REQUIREMENT ▸ In the entries below, how many lines contain the word "json"? State the number and nothing more.

(Collected data)
==============================
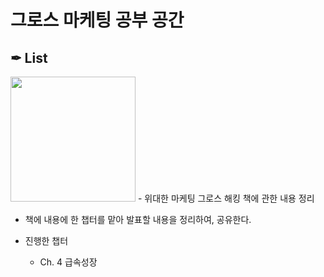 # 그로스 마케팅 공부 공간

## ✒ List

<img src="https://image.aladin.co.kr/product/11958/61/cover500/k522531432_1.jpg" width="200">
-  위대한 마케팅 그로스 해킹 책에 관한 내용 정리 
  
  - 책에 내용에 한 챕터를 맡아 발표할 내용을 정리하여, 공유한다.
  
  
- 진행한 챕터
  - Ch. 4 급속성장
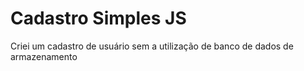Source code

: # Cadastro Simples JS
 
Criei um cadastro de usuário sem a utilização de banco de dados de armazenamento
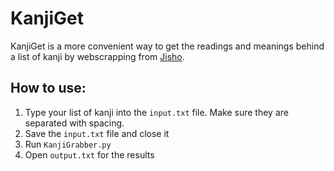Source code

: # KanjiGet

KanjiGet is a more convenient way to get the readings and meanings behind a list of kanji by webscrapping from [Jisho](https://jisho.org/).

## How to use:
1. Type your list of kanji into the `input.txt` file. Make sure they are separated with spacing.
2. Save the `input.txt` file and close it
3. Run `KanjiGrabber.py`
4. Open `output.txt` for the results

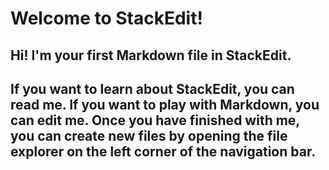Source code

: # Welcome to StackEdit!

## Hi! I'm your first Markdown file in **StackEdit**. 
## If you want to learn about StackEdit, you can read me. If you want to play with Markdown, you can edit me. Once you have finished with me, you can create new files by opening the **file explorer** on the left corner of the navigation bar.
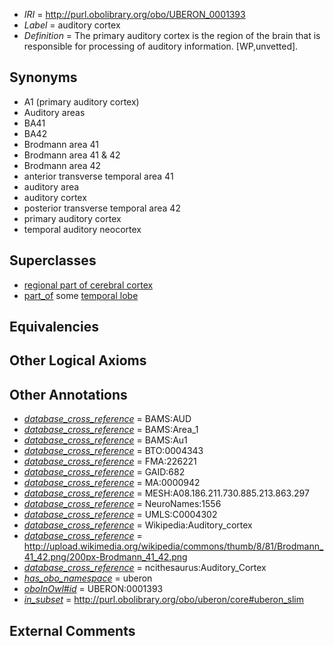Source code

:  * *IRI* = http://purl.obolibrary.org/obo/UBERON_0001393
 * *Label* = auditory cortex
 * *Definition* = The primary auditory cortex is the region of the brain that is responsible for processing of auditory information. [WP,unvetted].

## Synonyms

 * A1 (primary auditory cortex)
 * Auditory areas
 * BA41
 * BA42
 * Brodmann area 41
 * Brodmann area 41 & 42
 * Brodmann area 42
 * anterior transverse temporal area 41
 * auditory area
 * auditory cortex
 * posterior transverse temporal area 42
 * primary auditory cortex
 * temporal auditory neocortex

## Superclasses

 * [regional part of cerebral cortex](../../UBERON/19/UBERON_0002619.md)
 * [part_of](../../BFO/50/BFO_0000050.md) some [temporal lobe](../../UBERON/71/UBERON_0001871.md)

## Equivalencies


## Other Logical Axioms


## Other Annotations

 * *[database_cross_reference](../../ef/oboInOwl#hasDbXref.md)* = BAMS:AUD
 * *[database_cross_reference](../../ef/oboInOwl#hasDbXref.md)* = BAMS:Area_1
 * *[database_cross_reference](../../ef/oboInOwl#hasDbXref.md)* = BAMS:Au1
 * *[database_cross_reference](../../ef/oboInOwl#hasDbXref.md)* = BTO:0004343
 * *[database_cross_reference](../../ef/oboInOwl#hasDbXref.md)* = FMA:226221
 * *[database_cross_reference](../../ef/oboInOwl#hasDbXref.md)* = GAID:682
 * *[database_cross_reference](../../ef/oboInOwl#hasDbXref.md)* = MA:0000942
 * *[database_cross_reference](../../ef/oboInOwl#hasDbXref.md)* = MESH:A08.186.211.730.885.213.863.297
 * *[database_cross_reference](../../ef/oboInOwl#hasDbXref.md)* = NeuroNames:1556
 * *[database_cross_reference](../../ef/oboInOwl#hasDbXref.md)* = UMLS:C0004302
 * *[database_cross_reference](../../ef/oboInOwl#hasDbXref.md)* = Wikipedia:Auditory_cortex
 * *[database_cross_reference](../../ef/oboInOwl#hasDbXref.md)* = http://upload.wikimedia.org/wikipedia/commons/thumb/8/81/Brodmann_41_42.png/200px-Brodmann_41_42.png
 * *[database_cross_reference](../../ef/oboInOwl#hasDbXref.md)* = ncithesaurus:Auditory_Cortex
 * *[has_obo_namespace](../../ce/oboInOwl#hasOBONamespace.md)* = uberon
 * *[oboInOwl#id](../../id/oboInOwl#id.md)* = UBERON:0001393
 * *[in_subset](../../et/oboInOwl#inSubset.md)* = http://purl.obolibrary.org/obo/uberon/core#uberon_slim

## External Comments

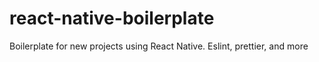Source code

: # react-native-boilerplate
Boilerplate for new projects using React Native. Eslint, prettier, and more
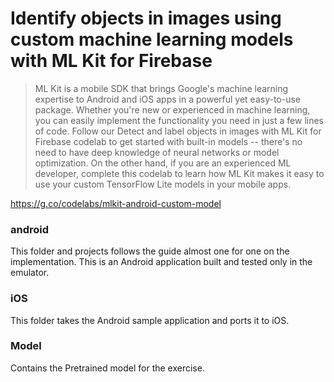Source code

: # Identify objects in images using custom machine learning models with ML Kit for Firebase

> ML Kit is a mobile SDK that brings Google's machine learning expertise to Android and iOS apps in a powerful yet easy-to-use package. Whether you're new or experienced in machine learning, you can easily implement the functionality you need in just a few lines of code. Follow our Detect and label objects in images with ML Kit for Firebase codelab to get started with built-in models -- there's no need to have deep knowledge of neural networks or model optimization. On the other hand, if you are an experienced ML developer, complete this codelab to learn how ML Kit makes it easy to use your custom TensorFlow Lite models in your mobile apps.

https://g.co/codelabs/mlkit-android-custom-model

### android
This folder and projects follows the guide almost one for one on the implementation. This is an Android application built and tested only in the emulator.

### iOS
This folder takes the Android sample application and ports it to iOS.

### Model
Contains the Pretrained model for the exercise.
==============================
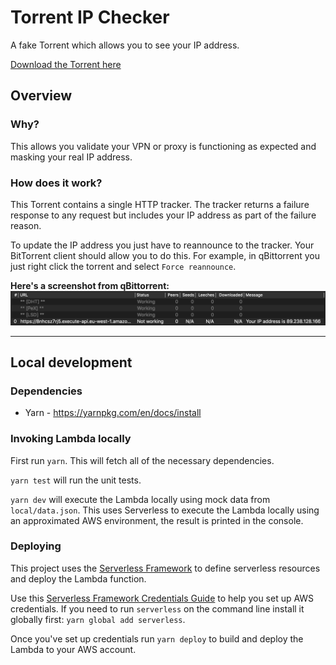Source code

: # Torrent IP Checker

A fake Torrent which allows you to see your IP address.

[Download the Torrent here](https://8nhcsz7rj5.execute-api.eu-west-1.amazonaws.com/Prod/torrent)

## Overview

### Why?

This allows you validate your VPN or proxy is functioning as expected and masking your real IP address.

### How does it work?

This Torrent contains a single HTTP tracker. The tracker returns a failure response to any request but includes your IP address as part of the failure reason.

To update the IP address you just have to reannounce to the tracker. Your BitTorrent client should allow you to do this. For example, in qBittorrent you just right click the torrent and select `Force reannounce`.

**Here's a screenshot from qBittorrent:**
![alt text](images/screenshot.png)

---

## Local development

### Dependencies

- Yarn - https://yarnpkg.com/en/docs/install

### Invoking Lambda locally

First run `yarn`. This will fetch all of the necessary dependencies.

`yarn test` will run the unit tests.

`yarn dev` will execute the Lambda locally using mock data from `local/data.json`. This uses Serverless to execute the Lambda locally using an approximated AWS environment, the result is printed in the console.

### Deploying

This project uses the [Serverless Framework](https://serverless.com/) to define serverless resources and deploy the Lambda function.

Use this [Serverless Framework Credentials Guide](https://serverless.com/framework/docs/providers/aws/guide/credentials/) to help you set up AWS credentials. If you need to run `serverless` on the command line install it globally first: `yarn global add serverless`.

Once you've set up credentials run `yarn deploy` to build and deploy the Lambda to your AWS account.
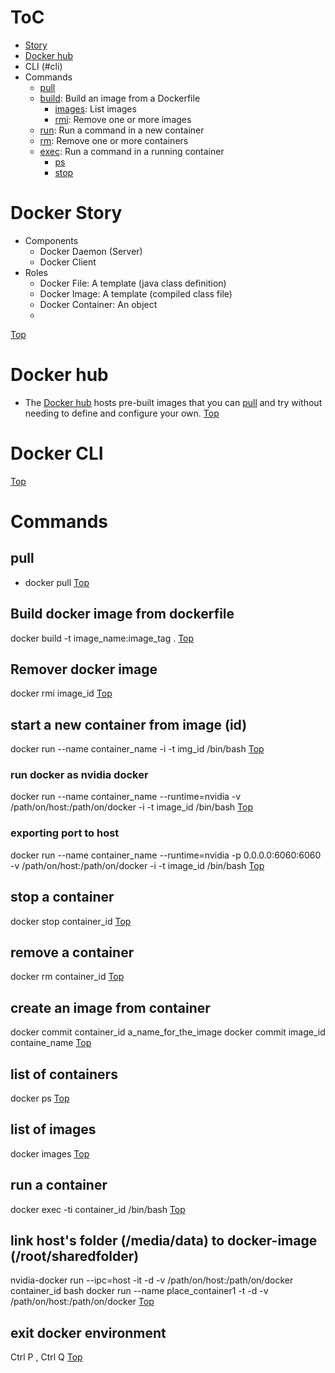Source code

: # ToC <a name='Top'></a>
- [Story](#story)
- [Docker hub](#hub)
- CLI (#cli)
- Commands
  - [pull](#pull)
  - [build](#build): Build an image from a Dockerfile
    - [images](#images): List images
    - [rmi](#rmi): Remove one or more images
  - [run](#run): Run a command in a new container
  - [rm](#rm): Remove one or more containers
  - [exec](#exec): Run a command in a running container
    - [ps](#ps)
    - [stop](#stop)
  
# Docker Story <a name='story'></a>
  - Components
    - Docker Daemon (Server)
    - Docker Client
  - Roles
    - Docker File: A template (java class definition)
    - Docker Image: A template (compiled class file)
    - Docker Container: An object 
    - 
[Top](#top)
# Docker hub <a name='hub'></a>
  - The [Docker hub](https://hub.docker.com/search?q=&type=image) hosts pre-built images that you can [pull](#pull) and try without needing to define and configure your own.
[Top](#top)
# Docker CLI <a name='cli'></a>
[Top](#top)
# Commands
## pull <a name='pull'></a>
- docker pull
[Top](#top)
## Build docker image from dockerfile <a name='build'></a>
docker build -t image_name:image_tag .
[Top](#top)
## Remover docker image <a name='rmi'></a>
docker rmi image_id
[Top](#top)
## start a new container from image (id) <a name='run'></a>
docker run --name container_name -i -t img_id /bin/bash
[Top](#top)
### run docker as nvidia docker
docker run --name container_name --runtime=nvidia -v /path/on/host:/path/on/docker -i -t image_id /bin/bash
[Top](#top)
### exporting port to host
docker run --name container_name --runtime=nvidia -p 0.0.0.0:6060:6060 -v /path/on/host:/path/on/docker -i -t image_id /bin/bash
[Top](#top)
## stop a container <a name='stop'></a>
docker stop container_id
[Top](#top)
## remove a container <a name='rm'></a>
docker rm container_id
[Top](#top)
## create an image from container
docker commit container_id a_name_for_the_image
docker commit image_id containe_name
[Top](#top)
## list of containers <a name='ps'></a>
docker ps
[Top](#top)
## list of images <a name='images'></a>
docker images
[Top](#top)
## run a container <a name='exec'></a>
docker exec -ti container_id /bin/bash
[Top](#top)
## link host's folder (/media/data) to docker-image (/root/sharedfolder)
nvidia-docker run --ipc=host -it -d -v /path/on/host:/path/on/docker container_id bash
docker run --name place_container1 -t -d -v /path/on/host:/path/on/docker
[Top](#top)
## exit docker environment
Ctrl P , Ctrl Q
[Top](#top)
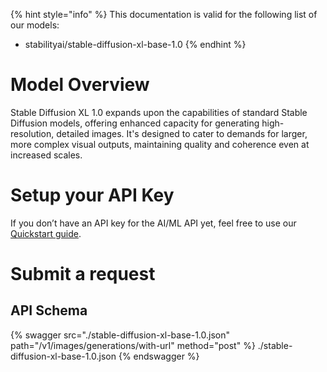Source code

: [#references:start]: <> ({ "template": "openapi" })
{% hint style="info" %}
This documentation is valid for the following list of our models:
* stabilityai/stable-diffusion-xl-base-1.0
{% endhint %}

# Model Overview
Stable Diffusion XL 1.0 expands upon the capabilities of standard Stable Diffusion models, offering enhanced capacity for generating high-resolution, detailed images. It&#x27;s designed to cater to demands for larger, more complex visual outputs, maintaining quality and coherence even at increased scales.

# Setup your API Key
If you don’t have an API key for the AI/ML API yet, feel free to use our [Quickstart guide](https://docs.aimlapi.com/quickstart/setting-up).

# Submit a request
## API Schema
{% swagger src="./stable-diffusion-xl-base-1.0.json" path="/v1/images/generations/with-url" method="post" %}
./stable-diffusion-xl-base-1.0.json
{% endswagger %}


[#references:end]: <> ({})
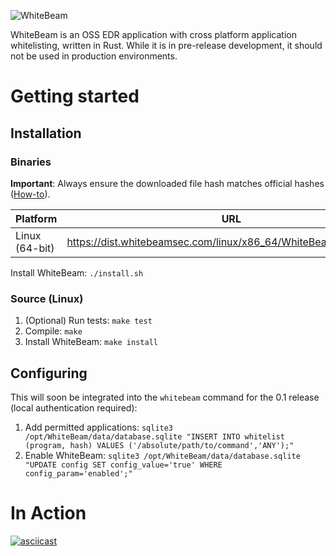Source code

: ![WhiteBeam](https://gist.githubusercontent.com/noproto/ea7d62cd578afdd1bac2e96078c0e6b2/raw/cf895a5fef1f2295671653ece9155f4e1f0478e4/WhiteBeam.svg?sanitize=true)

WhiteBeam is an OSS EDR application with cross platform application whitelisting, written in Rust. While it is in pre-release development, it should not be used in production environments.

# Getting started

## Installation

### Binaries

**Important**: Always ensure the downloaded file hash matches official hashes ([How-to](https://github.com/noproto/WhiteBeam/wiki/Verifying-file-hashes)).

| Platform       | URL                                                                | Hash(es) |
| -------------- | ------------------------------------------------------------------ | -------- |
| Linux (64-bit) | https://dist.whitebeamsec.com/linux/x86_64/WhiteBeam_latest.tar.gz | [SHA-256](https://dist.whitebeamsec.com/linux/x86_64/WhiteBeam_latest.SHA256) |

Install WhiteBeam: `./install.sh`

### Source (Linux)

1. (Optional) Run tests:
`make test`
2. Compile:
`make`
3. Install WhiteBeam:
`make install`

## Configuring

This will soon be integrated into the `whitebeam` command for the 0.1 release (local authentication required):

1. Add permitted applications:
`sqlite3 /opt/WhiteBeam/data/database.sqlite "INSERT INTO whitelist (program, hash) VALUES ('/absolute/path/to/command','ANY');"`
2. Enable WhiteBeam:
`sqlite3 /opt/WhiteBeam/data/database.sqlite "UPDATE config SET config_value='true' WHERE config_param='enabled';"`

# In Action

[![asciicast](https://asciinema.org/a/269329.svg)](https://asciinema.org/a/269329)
==============================
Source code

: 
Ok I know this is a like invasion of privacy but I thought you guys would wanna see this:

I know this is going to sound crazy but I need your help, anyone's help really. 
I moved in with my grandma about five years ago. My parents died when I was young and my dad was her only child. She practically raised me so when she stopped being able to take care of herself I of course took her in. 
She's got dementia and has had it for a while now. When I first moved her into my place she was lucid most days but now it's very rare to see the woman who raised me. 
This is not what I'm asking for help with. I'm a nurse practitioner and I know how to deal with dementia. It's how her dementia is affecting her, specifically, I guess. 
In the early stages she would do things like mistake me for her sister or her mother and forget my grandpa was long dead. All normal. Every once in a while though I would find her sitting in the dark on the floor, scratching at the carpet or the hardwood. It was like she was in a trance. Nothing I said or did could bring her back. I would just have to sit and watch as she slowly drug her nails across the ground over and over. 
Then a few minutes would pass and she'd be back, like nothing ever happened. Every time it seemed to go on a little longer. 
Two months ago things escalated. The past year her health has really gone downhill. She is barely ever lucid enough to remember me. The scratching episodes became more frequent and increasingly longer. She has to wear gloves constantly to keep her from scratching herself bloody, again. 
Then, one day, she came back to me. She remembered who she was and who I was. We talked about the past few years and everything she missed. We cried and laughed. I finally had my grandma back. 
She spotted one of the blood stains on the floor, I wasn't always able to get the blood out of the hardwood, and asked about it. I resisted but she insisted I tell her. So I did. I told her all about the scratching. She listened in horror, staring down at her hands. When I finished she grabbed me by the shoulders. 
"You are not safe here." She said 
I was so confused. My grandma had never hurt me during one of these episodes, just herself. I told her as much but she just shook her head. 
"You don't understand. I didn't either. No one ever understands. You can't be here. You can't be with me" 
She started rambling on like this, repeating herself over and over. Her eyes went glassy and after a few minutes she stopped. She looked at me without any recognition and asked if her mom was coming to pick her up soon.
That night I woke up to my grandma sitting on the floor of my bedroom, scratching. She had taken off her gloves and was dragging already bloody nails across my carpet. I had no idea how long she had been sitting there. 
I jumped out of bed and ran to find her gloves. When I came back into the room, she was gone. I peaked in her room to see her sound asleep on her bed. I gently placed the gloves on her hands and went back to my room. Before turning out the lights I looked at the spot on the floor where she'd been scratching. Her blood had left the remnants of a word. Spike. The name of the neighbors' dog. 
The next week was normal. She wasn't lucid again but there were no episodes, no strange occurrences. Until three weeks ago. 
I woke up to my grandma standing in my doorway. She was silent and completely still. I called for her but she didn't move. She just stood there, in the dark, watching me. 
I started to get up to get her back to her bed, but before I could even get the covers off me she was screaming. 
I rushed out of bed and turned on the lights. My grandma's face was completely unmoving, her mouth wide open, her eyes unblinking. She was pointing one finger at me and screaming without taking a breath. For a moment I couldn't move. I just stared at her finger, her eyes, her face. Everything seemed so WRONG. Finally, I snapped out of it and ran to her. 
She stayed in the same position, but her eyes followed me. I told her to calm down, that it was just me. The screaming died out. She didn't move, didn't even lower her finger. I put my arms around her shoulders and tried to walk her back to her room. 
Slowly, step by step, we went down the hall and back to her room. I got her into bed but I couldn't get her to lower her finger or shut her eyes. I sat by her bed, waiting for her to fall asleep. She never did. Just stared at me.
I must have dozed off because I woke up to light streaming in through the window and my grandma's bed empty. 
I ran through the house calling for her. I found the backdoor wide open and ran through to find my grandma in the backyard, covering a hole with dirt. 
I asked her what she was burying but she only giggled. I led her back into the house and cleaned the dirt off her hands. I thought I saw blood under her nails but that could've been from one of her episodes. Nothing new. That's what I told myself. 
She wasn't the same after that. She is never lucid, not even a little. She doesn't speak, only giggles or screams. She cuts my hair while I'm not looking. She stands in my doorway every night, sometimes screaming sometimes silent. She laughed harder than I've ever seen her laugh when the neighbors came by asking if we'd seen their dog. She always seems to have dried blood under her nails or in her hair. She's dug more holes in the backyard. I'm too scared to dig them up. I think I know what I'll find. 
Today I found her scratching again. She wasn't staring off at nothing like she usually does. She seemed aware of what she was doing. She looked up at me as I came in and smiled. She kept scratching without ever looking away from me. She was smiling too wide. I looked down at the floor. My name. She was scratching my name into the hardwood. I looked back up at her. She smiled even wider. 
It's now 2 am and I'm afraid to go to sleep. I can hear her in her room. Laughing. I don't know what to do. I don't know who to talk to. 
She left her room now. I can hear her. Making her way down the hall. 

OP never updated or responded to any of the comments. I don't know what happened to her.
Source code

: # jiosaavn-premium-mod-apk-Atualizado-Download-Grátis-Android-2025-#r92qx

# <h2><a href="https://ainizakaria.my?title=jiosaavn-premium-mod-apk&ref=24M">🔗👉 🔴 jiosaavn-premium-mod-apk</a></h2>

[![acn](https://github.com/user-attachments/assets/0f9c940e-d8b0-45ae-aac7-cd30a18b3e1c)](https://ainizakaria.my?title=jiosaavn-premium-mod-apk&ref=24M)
==============================
RESPONSE TO THE EXERCISE ▸ 3